Jennifer Camota-Luebke, Disability Advocate

Jennifer Camota Luebke (Source: Principal Post)

As senior vice president of PRIDE Industries, Camota-Luebke leads the company’s workforce inclusion programming strategy and operations, using innovation and data to develop integrated, community-based employment pathways for people with disabilities. Additionally, she influences employment policies that impact people with disabilities by working with local, state, and national legislative offices, and community advocacy organizations.  Jennifer served as Associate Dean and Professor of Leadership at the University of San Francisco and Hult International Business School and has run her own leadership coaching and change management consulting practice. She is the co-founder of Ability Revolution, Inc., a not-for-profit organization which produces film and media projects that influence the way society views people with disabilities. Camota-Luebke earned a Bachelor’s degree in Accounting from Cal Poly San Luis Obispo, and an Executive MBA and a Doctorate of Education (Ed.D.), with a concentration in Organization and Leadership, from the University of San Francisco. Camota-Luebke’s lived experience as a parent to an adult son with an intellectual disability gives her a unique perspective and insight into the population that PRIDE Industries serves.

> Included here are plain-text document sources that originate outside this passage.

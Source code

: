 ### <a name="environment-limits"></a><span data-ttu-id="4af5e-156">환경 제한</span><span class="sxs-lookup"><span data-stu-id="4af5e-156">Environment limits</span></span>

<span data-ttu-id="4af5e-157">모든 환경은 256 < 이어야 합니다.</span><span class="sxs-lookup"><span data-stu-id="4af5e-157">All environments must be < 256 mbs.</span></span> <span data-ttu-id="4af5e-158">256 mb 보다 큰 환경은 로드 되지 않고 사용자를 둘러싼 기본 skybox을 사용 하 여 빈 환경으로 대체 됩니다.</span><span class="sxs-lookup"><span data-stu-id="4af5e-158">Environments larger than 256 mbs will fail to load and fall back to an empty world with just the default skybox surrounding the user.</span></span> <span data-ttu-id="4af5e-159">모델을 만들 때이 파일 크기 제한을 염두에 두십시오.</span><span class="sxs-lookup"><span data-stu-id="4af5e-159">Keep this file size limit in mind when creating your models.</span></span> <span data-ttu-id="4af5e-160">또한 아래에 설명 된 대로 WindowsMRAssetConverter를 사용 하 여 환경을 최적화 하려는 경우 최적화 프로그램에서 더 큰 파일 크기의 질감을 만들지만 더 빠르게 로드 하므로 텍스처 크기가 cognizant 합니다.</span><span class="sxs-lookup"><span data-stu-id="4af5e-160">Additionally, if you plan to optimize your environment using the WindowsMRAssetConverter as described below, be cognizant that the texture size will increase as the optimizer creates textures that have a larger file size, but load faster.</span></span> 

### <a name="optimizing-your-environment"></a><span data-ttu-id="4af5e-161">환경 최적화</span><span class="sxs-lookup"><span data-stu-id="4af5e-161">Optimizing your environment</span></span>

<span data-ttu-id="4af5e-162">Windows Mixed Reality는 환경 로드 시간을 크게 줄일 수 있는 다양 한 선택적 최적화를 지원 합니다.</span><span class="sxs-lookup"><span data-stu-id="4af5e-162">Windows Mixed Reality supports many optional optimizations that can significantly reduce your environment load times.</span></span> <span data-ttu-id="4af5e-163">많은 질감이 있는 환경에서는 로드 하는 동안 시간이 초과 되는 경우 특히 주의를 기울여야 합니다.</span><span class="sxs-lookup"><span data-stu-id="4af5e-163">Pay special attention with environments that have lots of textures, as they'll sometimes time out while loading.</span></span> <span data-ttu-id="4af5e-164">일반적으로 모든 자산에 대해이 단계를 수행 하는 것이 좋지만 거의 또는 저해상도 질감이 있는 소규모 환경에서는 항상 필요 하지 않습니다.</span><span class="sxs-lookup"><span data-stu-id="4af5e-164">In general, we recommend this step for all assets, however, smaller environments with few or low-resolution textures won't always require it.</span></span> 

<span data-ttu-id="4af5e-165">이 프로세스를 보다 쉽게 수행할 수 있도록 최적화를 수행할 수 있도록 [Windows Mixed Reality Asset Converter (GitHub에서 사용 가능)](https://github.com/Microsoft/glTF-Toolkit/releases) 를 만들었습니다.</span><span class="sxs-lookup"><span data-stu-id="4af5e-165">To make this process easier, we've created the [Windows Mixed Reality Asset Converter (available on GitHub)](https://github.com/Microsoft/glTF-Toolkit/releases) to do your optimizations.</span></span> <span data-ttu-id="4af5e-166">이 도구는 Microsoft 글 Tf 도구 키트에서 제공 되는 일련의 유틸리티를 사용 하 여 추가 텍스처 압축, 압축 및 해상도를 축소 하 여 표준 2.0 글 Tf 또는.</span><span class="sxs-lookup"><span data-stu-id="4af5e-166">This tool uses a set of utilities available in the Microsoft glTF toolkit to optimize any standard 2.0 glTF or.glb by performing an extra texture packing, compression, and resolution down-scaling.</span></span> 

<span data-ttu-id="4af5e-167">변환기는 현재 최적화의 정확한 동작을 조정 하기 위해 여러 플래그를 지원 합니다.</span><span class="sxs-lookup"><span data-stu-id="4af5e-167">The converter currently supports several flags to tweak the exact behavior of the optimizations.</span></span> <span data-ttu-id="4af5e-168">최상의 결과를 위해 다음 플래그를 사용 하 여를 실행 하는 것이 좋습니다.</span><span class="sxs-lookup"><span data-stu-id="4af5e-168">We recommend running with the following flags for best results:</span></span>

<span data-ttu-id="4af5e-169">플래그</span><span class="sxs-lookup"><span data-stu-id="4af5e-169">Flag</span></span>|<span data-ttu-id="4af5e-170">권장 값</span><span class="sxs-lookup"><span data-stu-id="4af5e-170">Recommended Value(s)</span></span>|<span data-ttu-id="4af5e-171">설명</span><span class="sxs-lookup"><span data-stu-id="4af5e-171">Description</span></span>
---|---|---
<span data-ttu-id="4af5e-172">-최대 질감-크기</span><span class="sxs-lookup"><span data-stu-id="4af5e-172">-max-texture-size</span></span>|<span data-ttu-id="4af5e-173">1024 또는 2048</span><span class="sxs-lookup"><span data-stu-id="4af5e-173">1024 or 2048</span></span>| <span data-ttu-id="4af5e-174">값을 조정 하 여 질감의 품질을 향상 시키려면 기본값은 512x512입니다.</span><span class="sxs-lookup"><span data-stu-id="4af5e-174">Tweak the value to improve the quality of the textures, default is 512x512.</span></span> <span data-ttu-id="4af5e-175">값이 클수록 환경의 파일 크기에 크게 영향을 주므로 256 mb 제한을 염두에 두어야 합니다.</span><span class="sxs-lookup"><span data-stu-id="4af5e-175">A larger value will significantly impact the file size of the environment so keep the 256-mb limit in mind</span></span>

Jennifer received a Jefferson Award in 2017 for her portfolio of work in advocating for students with disabilities. In 2018, Jennifer produced an award-winning documentary, “You Can Be BRAVE: Breaking Barriers to Inclusion.”

Sam Morelos, Actor

Sam Morelos (Source: Netflix)

Morelos’ parents are immigrants from the Philippines.  At 17 years old, she auditioned on her own when an open call was announced at her high school, California School of the Arts. She will be one of the main characters of “That ‘90s Show,” the sequel to the hit series, “That ‘70s Show,” which launched the careers of Mila Kunis, Ashton Kutcher, Topher Grace, Wilmer Valderrama and Laura Prepon. The show will mark her first TV appearance. She says that Filipino representation in the arts mattered to her growing up and now she wants to inspire other young Filipinos to go after their dreams. In an interview with ABS-CBN News, Morelos said, "I also grew up watching teleseryes, TFC, and being able to be that for some kid, for someone to recognize that 'Oh, you're Filipino too. I can do that too. Oh my God. we have the same nose.' Like, I watched “Float,” which is a Pixar short with a Filipino baby in it and we had the same nose and I cried. I sobbed. It was a lot of emotions and I'm really excited to be able to represent my culture in that way." Morelos also sings and plays the guitar, likes to travel and spend time outdoors.